2. Because divorce hearings happen while your divorce is still going on, the judge's rulings at the hearing are often only temporary. The judge's rulings at trial, however, are final.
3. At a divorce trial, a judge will usually decide ALL of the outstanding issues in your divorce. A divorce hearing, however, generally only involves one or two specific issues in your divorce.
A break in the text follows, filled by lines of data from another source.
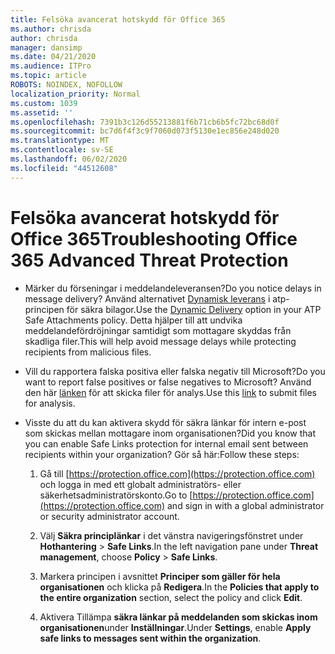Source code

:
 ```yaml
---
title: Felsöka avancerat hotskydd för Office 365
ms.author: chrisda
author: chrisda
manager: dansimp
ms.date: 04/21/2020
ms.audience: ITPro
ms.topic: article
ROBOTS: NOINDEX, NOFOLLOW
localization_priority: Normal
ms.custom: 1039
ms.assetid: ''
ms.openlocfilehash: 7391b3c126d55213881f6b71cb6b5fc72bc68d0f
ms.sourcegitcommit: bc7d6f4f3c9f7060d073f5130e1ec856e248d020
ms.translationtype: MT
ms.contentlocale: sv-SE
ms.lasthandoff: 06/02/2020
ms.locfileid: "44512608"
---
```

# <a name="troubleshooting-office-365-advanced-threat-protection"></a><span data-ttu-id="0504f-102">Felsöka avancerat hotskydd för Office 365</span><span class="sxs-lookup"><span data-stu-id="0504f-102">Troubleshooting Office 365 Advanced Threat Protection</span></span>

- <span data-ttu-id="0504f-103">Märker du förseningar i meddelandeleveransen?</span><span class="sxs-lookup"><span data-stu-id="0504f-103">Do you notice delays in message delivery?</span></span> <span data-ttu-id="0504f-104">Använd alternativet [Dynamisk leverans](https://docs.microsoft.com/microsoft-365/security/office-365-security/dynamic-delivery-and-previewing) i atp-principen för säkra bilagor.</span><span class="sxs-lookup"><span data-stu-id="0504f-104">Use the [Dynamic Delivery](https://docs.microsoft.com/microsoft-365/security/office-365-security/dynamic-delivery-and-previewing) option in your ATP Safe Attachments policy.</span></span> <span data-ttu-id="0504f-105">Detta hjälper till att undvika meddelandefördröjningar samtidigt som mottagare skyddas från skadliga filer.</span><span class="sxs-lookup"><span data-stu-id="0504f-105">This will help avoid message delays while protecting recipients from malicious files.</span></span>

- <span data-ttu-id="0504f-106">Vill du rapportera falska positiva eller falska negativ till Microsoft?</span><span class="sxs-lookup"><span data-stu-id="0504f-106">Do you want to report false positives or false negatives to Microsoft?</span></span> <span data-ttu-id="0504f-107">Använd den här [länken](https://www.microsoft.com/wdsi/filesubmission/) för att skicka filer för analys.</span><span class="sxs-lookup"><span data-stu-id="0504f-107">Use this [link](https://www.microsoft.com/wdsi/filesubmission/) to submit files for analysis.</span></span>

- <span data-ttu-id="0504f-108">Visste du att du kan aktivera skydd för säkra länkar för intern e-post som skickas mellan mottagare inom organisationen?</span><span class="sxs-lookup"><span data-stu-id="0504f-108">Did you know that you can enable Safe Links protection for internal email sent between recipients within your organization?</span></span> <span data-ttu-id="0504f-109">Gör så här:</span><span class="sxs-lookup"><span data-stu-id="0504f-109">Follow these steps:</span></span>

  1. <span data-ttu-id="0504f-110">Gå till [https://protection.office.com](https://protection.office.com) och logga in med ett globalt administratörs- eller säkerhetsadministratörskonto.</span><span class="sxs-lookup"><span data-stu-id="0504f-110">Go to [https://protection.office.com](https://protection.office.com) and sign in with a global administrator or security administrator account.</span></span>

  2. <span data-ttu-id="0504f-111">Välj **Säkra principlänkar** i det vänstra navigeringsfönstret under **Hothantering** \> **Safe Links**.</span><span class="sxs-lookup"><span data-stu-id="0504f-111">In the left navigation pane under **Threat management**, choose **Policy** \> **Safe Links**.</span></span>

  3. <span data-ttu-id="0504f-112">Markera principen i avsnittet **Principer som gäller för hela organisationen** och klicka på **Redigera**.</span><span class="sxs-lookup"><span data-stu-id="0504f-112">In the **Policies that apply to the entire organization** section, select the policy and click **Edit**.</span></span>

  4. <span data-ttu-id="0504f-113">Aktivera Tillämpa **säkra länkar på meddelanden som skickas inom organisationen**under **Inställningar**.</span><span class="sxs-lookup"><span data-stu-id="0504f-113">Under **Settings**, enable **Apply safe links to messages sent within the organization**.</span></span>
(NOTE: Your final divorce judgment usually (but not always) will replace every temporary ruling the judge made in your divorce. To avoid any confusion, you should definitely talk to your divorce lawyer about what will happen to any temporary court orders that were entered while your divorce was pending!)

Typical Divorce Court Hearing Issues
Divorce court hearings can be held on a variety of different issues. Some of these issues are:
- Temporary Custody (in Illinois this would be a Temporary Allocation of Parental Responsibilities);
- Temporary Child Support;
- Contribution to a Spouse's Divorce Attorney's Fees;
- Temporary Spousal Support;
- Discovery Disputes;
- Issues Surrounding Your Home (i.e. Who Gets To Live In It And Who Pays For It While The Divorce Is Pending):
- Protective Orders;
- Contempt of Court for Not Following Court Orders;
- Temporary Restraining Orders; and
- Other issues that need to be decided before trial to move your case forward.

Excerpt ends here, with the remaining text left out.